Each line below must be reproduced exactly as it stands. Pictures stay out of the copy.

Document images with source code
# # # # # # #
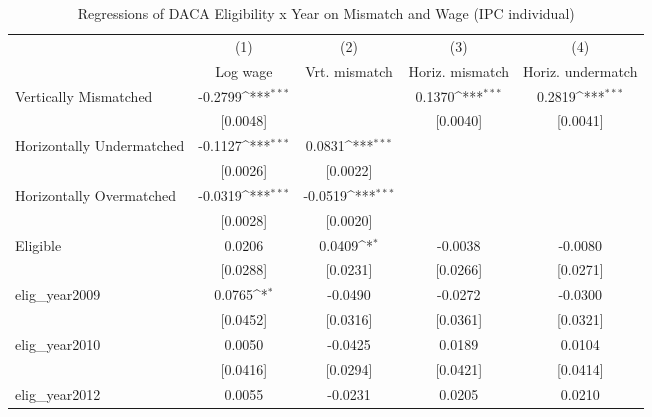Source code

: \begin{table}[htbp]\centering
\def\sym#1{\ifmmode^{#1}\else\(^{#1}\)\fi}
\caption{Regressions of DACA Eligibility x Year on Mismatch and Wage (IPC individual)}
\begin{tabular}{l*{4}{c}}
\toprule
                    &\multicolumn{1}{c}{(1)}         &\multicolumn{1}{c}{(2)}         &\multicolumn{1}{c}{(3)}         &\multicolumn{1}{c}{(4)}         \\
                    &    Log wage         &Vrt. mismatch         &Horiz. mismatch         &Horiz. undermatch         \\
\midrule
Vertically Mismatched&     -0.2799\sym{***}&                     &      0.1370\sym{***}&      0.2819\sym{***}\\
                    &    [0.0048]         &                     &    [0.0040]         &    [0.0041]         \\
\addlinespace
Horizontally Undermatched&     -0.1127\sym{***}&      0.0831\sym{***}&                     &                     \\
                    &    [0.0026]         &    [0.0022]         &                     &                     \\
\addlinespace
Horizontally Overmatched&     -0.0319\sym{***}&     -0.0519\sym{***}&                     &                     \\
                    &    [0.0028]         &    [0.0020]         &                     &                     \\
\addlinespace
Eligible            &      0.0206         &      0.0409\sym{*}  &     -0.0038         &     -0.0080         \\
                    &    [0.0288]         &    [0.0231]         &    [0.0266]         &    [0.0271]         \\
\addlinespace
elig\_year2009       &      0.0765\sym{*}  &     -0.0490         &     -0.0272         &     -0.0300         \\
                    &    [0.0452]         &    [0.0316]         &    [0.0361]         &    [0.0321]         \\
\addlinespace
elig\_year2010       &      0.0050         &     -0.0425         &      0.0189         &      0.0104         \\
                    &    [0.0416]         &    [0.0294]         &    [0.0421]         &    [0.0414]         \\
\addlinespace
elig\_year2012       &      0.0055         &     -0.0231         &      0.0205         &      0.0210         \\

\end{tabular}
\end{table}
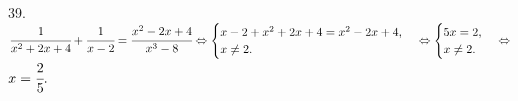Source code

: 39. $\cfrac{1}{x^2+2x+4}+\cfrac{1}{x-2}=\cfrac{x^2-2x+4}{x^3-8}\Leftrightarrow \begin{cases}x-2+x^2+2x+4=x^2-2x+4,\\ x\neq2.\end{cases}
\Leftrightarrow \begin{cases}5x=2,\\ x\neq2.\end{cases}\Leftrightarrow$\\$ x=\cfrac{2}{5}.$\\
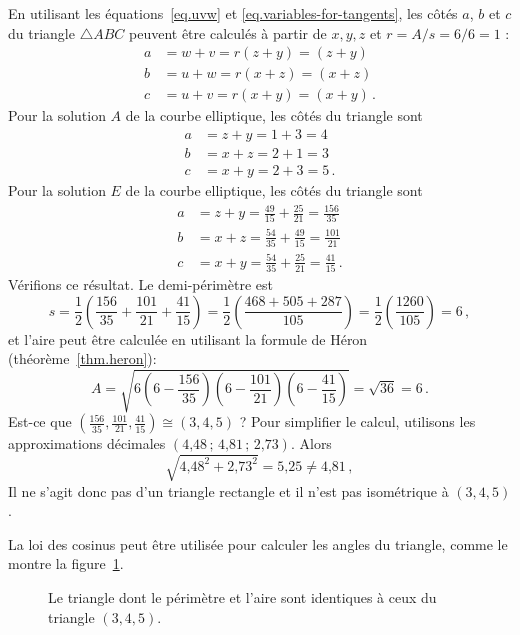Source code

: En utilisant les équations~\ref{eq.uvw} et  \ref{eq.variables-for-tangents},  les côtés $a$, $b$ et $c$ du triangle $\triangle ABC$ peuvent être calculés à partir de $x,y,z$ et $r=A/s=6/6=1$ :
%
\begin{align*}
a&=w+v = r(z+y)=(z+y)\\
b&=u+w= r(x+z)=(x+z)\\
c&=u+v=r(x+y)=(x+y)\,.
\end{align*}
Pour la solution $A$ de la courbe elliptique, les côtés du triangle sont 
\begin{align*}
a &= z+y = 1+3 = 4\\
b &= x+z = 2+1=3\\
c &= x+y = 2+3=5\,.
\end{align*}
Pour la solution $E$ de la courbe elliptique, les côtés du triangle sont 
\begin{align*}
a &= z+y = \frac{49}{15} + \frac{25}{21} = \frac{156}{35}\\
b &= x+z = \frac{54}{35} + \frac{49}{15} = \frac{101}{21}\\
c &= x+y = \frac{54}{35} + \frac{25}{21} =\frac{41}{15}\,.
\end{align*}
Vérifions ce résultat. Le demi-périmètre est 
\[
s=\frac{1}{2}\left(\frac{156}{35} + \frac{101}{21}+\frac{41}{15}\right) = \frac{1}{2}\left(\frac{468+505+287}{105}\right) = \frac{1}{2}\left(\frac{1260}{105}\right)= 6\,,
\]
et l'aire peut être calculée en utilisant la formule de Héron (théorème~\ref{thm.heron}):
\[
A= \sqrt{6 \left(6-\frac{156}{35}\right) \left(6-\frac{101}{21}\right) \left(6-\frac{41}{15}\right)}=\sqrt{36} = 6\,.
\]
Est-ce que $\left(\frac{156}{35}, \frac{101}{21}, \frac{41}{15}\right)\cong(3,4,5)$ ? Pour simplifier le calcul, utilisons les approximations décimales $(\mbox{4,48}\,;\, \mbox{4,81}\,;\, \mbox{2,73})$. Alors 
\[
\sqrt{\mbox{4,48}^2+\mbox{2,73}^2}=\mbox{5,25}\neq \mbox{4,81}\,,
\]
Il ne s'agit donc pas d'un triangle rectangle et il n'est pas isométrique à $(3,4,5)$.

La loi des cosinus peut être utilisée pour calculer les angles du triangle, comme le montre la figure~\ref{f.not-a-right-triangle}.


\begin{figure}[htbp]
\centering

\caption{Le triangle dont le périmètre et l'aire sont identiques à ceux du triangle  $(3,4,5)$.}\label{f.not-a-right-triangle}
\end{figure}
# # # # # # #
## [Written answer]
Source code

: \begin{table}[htbp]\centering
\def\sym#1{\ifmmode^{#1}\else\(^{#1}\)\fi}
\caption{Regressions of DACA Eligibility x Year on Mismatch and Wage (IPC individual)}
\begin{tabular}{l*{4}{c}}
\toprule
                    &\multicolumn{1}{c}{(1)}         &\multicolumn{1}{c}{(2)}         &\multicolumn{1}{c}{(3)}         &\multicolumn{1}{c}{(4)}         \\
                    &    Log wage         &Vrt. mismatch         &Horiz. mismatch         &Horiz. undermatch         \\
\midrule
Vertically Mismatched&     -0.2799\sym{***}&                     &      0.1370\sym{***}&      0.2819\sym{***}\\
                    &    [0.0048]         &                     &    [0.0040]         &    [0.0041]         \\
\addlinespace
Horizontally Undermatched&     -0.1127\sym{***}&      0.0831\sym{***}&                     &                     \\
                    &    [0.0026]         &    [0.0022]         &                     &                     \\
\addlinespace
Horizontally Overmatched&     -0.0319\sym{***}&     -0.0519\sym{***}&                     &                     \\
                    &    [0.0028]         &    [0.0020]         &                     &                     \\
\addlinespace
Eligible            &      0.0206         &      0.0409\sym{*}  &     -0.0038         &     -0.0080         \\
                    &    [0.0288]         &    [0.0231]         &    [0.0266]         &    [0.0271]         \\
\addlinespace
elig\_year2009       &      0.0765\sym{*}  &     -0.0490         &     -0.0272         &     -0.0300         \\
                    &    [0.0452]         &    [0.0316]         &    [0.0361]         &    [0.0321]         \\
\addlinespace
elig\_year2010       &      0.0050         &     -0.0425         &      0.0189         &      0.0104         \\
                    &    [0.0416]         &    [0.0294]         &    [0.0421]         &    [0.0414]         \\
\addlinespace
elig\_year2012       &      0.0055         &     -0.0231         &      0.0205         &      0.0210         \\

\end{tabular}
\end{table}
Source code

: 39. $\cfrac{1}{x^2+2x+4}+\cfrac{1}{x-2}=\cfrac{x^2-2x+4}{x^3-8}\Leftrightarrow \begin{cases}x-2+x^2+2x+4=x^2-2x+4,\\ x\neq2.\end{cases}
\Leftrightarrow \begin{cases}5x=2,\\ x\neq2.\end{cases}\Leftrightarrow$\\$ x=\cfrac{2}{5}.$\\
Source code

: En utilisant les équations~\ref{eq.uvw} et  \ref{eq.variables-for-tangents},  les côtés $a$, $b$ et $c$ du triangle $\triangle ABC$ peuvent être calculés à partir de $x,y,z$ et $r=A/s=6/6=1$ :
%
\begin{align*}
a&=w+v = r(z+y)=(z+y)\\
b&=u+w= r(x+z)=(x+z)\\
c&=u+v=r(x+y)=(x+y)\,.
\end{align*}
Pour la solution $A$ de la courbe elliptique, les côtés du triangle sont 
\begin{align*}
a &= z+y = 1+3 = 4\\
b &= x+z = 2+1=3\\
c &= x+y = 2+3=5\,.
\end{align*}
Pour la solution $E$ de la courbe elliptique, les côtés du triangle sont 
\begin{align*}
a &= z+y = \frac{49}{15} + \frac{25}{21} = \frac{156}{35}\\
b &= x+z = \frac{54}{35} + \frac{49}{15} = \frac{101}{21}\\
c &= x+y = \frac{54}{35} + \frac{25}{21} =\frac{41}{15}\,.
\end{align*}
Vérifions ce résultat. Le demi-périmètre est 
\[
s=\frac{1}{2}\left(\frac{156}{35} + \frac{101}{21}+\frac{41}{15}\right) = \frac{1}{2}\left(\frac{468+505+287}{105}\right) = \frac{1}{2}\left(\frac{1260}{105}\right)= 6\,,
\]
et l'aire peut être calculée en utilisant la formule de Héron (théorème~\ref{thm.heron}):
\[
A= \sqrt{6 \left(6-\frac{156}{35}\right) \left(6-\frac{101}{21}\right) \left(6-\frac{41}{15}\right)}=\sqrt{36} = 6\,.
\]
Est-ce que $\left(\frac{156}{35}, \frac{101}{21}, \frac{41}{15}\right)\cong(3,4,5)$ ? Pour simplifier le calcul, utilisons les approximations décimales $(\mbox{4,48}\,;\, \mbox{4,81}\,;\, \mbox{2,73})$. Alors 
\[
\sqrt{\mbox{4,48}^2+\mbox{2,73}^2}=\mbox{5,25}\neq \mbox{4,81}\,,
\]
Il ne s'agit donc pas d'un triangle rectangle et il n'est pas isométrique à $(3,4,5)$.

La loi des cosinus peut être utilisée pour calculer les angles du triangle, comme le montre la figure~\ref{f.not-a-right-triangle}.


\begin{figure}[htbp]
\centering

\caption{Le triangle dont le périmètre et l'aire sont identiques à ceux du triangle  $(3,4,5)$.}\label{f.not-a-right-triangle}
\end{figure}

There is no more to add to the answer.